Macau - Revisitar o trilho percorrido pelos invasores holandeses há 400 anos

Um documentário narrado pela historiadora Beatriz Basto da Silva e produzido por José Basto da Silva encontra-se já disponível ‘online’ no sentido de comemorar o aniversário dos 400 anos da vitória de Macau sobre os holandeses. Tendo identificado o mais fielmente possível qual o trilho que os invasores holandeses percorreram, tornou-se possível reconstruir as memórias e revisitar a verdadeira história. O projecto pretende, através de uma apresentação audiovisual, lembrar à comunidade local e às novas gerações a relevância desta efeméride histórica


Este ano marca o quadricentenário de Macau ter conseguido derrotar a Holanda e conquistar uma vitória milagrosa. Para assinalar este dia de grande valor histórico, um pequeno documentário intitulado ‘Interpelando a História: O ataque holandês a Macau há 400 anos’, narrado pela historiadora e investigadora Beatriz Basto da Silva e produzido pelo seu filho, José Basto da Silva, deveria ter sido apresentado a 23 de Junho no âmbito do evento ‘Serões com Histórias’, organizado pela Fundação Rui Cunha e pela Associação dos Antigos Alunos da Escola Comercial Pedro Nolasco (AAAEC). No entanto, o lançamento da curta-metragem sofreu uma baixa de última hora devido ao surgimento da nova ronda de crise de saúde pública no território.
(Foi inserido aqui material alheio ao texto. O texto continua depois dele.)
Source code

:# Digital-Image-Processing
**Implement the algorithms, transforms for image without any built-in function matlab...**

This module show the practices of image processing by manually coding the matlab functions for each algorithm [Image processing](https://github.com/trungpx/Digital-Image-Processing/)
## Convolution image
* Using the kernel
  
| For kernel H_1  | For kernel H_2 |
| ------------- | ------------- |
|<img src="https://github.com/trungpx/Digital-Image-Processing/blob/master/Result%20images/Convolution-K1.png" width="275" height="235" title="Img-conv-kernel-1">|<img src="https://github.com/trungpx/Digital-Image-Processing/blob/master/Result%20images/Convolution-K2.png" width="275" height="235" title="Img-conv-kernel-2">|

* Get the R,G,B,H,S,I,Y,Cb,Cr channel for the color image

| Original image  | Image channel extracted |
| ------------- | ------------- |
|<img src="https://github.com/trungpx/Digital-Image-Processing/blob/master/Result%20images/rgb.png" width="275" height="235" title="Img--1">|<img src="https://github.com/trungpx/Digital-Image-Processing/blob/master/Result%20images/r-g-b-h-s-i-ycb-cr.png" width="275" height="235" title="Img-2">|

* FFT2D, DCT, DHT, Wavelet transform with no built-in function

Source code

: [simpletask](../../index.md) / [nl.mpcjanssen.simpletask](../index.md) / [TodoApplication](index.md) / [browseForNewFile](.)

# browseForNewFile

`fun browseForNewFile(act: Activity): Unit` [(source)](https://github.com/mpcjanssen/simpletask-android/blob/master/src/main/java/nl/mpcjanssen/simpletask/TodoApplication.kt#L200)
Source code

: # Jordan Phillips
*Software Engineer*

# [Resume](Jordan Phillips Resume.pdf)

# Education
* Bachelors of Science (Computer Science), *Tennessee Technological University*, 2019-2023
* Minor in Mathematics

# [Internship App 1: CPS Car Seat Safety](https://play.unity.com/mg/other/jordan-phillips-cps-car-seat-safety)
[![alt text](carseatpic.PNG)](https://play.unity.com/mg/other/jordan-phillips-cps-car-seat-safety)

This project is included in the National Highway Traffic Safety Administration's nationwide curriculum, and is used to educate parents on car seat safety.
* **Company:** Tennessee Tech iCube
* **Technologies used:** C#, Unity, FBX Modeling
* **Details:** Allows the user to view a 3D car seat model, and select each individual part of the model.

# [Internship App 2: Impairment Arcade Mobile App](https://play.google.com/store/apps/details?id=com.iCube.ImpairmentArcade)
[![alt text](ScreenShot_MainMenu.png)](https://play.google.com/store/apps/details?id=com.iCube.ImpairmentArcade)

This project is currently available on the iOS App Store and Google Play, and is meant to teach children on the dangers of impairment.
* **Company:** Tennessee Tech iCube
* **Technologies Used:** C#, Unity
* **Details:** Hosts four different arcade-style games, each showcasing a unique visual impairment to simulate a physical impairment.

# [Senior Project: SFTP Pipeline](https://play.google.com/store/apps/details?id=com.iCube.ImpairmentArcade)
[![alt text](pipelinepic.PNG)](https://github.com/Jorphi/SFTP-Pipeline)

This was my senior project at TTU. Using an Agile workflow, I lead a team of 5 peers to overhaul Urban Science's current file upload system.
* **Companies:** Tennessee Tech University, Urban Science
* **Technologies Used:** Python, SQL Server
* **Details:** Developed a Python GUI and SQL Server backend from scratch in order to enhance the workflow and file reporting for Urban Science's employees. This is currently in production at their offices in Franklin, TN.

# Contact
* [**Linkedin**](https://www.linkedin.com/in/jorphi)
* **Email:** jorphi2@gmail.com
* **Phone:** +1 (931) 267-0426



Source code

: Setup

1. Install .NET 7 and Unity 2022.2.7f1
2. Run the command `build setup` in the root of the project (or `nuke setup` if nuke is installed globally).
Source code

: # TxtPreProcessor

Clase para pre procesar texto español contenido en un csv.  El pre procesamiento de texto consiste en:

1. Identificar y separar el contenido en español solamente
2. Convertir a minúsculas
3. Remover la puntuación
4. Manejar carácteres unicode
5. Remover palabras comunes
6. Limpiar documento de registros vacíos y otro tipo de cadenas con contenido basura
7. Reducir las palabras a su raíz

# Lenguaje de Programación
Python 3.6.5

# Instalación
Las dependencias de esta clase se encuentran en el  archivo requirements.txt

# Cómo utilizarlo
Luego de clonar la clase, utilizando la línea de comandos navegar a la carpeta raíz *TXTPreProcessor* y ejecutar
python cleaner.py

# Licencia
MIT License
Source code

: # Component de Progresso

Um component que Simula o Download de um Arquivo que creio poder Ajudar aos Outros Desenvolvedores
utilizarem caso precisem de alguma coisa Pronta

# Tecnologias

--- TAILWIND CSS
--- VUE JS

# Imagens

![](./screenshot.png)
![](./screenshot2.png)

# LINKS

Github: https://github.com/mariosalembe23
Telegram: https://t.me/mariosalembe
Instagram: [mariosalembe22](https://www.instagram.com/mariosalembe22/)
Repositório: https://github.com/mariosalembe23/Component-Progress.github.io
O realizador da obra, José Basto da Silva, revelou ao Ponto Final que teve a intenção de criar um documentário “diferente do que tem sido feito até agora”, que “é muito baseado em fotografias ou desenhos, pouco visual e, sobretudo, sem uma compreensão física, sensorial, do que os intervenientes, na altura, terão vivenciado,” referiu o actual presidente da AAAEC. “Para já não conseguimos viajar no tempo, não é possível mostrar o que se passou de facto, mas tentei simular os acontecimentos e mostrar, em filme, o melhor possível, embora com todas as limitações,” acrescentou.

Recorrendo à produção de um documentário de 11 minutos, o realizador macaense tentou abrir a possibilidade de reconstruir as memórias e revisitar a verdadeira história da batalha de Macau de Junho de 1622. “Procurei identificar o mais fielmente possível qual o trilho que percorreram, o que terão visto e sentido, as circunstâncias em que tudo se desenrolou, de modo a perceber melhor a situação,” referiu.

Na semana anterior à data da efeméride, Basto da Silva fez algumas das filmagens e seguiu o percurso a pé durante duas horas, sob um intenso calor. Para o realizador, este trabalho preparatório é considerado significativo já que “só assim se percebem as distâncias, o porquê do caminho percorrido, ou a razão que levou os holandeses a irem à fonte da Flora”, mesmo sabendo que o pano da fortaleza do Monte não estava muito longe, mas a uma distância “ameaçadora”.

Porém, mesmo os melhores planos nem sempre funcionam conforme pretendido. O evento “Serões com Histórias” que estava programado para o dia 23 de Junho, data do primeiro ataque há quatro séculos, acabou por ser cancelado num momento derradeiro.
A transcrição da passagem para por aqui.